Şimdilik beklentim düşük bir şekilde oyuncular için devam edeceğim ben, ya siz?
yorumlar
güzel tanıtım olmuş ellerine saglık dizi nin ilk bölümü nü unutmuştum hafızayı da tazeledik uzaylılar yerine bol bol uçan daireler görücez uçan daireler içinde uzaylı var diye varsayarsak görmüş oluruz
ilk okuduğumda yazma fırsatı bulamamıştım. yazıyı okuyunca birkez daha izledim bölümü vee teşekkürler
Tamam, ilk bölüm incelemesi ama dizinin geneline bakınca (final bölümünü izlemedim) bu başlığı “Biraz Uzaylı Görseydik İyiydi Ya” şeklinde değiştirebiliriz
@abidin77 Gördük ya 2 kere mi ne? (ben de son 4 bölümü izlemedim henüz)
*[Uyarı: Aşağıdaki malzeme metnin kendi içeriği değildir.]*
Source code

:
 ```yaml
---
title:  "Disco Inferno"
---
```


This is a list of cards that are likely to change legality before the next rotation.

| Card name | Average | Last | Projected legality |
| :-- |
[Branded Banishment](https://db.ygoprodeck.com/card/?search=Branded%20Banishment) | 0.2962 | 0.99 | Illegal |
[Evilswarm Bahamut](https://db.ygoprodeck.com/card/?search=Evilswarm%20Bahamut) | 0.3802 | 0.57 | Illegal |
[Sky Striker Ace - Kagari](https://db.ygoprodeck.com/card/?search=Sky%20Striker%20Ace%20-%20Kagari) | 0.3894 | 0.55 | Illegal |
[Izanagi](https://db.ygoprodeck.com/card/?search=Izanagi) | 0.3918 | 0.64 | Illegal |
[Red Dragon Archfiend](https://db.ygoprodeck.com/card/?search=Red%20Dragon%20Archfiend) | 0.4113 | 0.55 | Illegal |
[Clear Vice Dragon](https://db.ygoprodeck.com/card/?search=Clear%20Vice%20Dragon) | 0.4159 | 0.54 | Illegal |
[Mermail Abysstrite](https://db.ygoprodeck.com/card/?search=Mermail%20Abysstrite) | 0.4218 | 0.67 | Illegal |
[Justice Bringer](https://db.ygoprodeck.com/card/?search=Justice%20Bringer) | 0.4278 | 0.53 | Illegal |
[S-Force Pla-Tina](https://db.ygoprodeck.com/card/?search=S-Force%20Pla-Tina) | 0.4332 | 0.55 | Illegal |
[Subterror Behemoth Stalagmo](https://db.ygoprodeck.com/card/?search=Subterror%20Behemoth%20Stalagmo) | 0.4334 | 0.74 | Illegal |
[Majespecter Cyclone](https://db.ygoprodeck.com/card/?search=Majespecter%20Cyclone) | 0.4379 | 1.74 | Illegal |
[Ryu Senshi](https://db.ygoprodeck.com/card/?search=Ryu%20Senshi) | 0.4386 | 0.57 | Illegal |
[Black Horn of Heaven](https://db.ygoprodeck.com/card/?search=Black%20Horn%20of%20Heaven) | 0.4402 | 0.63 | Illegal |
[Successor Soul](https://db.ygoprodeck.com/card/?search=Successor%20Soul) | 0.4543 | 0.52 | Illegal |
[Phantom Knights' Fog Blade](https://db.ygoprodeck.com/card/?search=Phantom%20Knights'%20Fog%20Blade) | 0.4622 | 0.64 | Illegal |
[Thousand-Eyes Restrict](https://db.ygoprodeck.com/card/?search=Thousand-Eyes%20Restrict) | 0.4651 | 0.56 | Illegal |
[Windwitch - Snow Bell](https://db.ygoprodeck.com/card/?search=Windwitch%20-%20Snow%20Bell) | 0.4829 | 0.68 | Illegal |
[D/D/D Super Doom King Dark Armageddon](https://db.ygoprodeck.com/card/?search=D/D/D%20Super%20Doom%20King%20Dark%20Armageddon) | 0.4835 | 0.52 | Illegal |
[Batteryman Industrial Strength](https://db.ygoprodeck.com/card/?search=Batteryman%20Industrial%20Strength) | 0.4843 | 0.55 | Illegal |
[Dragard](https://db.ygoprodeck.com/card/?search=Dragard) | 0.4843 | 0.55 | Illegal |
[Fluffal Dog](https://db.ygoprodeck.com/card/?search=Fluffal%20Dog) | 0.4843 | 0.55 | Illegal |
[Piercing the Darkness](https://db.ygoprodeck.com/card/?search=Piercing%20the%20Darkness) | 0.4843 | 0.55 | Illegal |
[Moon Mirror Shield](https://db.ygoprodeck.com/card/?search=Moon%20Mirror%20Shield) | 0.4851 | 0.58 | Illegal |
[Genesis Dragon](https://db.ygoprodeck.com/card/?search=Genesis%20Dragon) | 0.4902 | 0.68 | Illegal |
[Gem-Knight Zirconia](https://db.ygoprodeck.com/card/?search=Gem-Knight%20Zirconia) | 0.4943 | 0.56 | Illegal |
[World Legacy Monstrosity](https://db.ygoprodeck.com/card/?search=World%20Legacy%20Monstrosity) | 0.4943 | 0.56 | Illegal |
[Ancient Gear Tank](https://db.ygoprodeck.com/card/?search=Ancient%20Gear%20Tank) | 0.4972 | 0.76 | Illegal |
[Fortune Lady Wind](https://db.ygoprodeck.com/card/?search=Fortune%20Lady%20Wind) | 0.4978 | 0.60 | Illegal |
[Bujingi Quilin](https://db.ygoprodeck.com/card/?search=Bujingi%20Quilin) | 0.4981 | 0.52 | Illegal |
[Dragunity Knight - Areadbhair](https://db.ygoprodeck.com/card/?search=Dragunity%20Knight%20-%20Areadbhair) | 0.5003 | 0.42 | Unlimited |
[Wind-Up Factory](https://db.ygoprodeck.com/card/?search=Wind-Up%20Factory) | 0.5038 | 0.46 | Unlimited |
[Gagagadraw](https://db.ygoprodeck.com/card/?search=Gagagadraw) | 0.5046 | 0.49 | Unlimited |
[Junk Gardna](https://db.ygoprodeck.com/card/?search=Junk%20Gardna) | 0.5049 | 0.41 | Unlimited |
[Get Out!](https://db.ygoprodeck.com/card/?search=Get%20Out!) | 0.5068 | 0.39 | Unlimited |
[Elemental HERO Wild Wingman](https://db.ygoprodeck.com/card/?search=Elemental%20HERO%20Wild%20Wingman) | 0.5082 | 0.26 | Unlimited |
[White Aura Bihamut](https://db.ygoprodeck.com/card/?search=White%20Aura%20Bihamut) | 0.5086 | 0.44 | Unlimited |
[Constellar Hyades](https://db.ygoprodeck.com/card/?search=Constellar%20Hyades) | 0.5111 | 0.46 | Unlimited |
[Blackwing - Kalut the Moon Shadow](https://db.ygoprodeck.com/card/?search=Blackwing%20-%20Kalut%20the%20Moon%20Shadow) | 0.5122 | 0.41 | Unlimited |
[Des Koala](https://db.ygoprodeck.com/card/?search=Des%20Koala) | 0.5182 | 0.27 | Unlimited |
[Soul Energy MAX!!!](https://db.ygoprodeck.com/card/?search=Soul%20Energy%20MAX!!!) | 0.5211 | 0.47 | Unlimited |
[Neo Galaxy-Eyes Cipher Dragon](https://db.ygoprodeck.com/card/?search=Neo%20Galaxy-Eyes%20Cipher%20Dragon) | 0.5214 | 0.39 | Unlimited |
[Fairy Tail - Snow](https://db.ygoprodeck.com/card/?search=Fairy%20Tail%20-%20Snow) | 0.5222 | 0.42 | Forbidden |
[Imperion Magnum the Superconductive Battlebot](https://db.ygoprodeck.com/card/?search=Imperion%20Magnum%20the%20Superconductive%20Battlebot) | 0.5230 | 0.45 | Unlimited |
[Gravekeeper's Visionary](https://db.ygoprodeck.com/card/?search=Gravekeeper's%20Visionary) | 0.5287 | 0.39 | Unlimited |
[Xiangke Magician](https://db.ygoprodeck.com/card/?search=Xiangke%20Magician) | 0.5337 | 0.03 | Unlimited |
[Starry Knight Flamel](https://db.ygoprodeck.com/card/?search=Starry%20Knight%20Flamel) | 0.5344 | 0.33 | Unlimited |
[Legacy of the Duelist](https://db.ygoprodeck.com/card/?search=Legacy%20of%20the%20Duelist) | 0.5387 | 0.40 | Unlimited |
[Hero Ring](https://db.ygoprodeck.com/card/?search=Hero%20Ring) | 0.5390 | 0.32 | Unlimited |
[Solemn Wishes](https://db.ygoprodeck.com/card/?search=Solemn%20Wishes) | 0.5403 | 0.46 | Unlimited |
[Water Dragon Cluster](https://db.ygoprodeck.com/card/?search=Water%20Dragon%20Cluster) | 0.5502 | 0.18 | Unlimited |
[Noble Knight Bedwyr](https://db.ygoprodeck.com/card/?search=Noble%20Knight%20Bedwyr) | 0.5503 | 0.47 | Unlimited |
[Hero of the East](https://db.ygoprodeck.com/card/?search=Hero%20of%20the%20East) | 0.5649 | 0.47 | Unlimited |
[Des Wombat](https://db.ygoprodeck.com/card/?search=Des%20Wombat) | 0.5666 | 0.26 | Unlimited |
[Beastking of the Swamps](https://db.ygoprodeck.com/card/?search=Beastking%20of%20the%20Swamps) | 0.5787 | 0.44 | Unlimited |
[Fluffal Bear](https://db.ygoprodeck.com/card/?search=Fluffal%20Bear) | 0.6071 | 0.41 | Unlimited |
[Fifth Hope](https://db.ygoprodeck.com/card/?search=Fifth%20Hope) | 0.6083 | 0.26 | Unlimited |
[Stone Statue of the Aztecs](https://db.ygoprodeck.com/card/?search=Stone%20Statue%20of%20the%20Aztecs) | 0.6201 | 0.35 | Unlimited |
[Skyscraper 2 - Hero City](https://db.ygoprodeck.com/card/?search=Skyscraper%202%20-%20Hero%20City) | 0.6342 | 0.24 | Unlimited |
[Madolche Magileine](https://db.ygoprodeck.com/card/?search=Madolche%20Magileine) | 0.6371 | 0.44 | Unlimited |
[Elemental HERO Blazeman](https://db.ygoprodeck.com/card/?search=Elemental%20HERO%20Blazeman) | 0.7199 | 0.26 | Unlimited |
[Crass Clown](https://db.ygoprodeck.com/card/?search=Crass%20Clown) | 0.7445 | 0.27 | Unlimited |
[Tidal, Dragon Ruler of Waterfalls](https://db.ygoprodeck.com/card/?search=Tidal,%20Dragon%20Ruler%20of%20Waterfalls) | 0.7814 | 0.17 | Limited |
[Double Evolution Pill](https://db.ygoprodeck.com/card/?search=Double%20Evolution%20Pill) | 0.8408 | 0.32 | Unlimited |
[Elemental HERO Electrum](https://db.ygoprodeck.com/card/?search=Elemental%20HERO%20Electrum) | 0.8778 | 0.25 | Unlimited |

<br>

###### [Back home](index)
@dkamoy Yahu gördük tabii ama uzaylı işgali dramasında bu kadar mı görülür?
Ha yani hiç görmedik diye demeyelim diye dedim. Yoksa bildiğin zamanımızı çaldılar.
Ha ilk sezon ortasından belliydi ne olacağı ama işte oyuncular hatrına bi de yaz dizisi diye ses etmedik elemedik yarı yolda.
İlk sezon sonunda bıraktığıma çok memnunum, keşke ilk bölümünden bıraksaydım. Büyük hayal kırıklığı oldu bu dizi.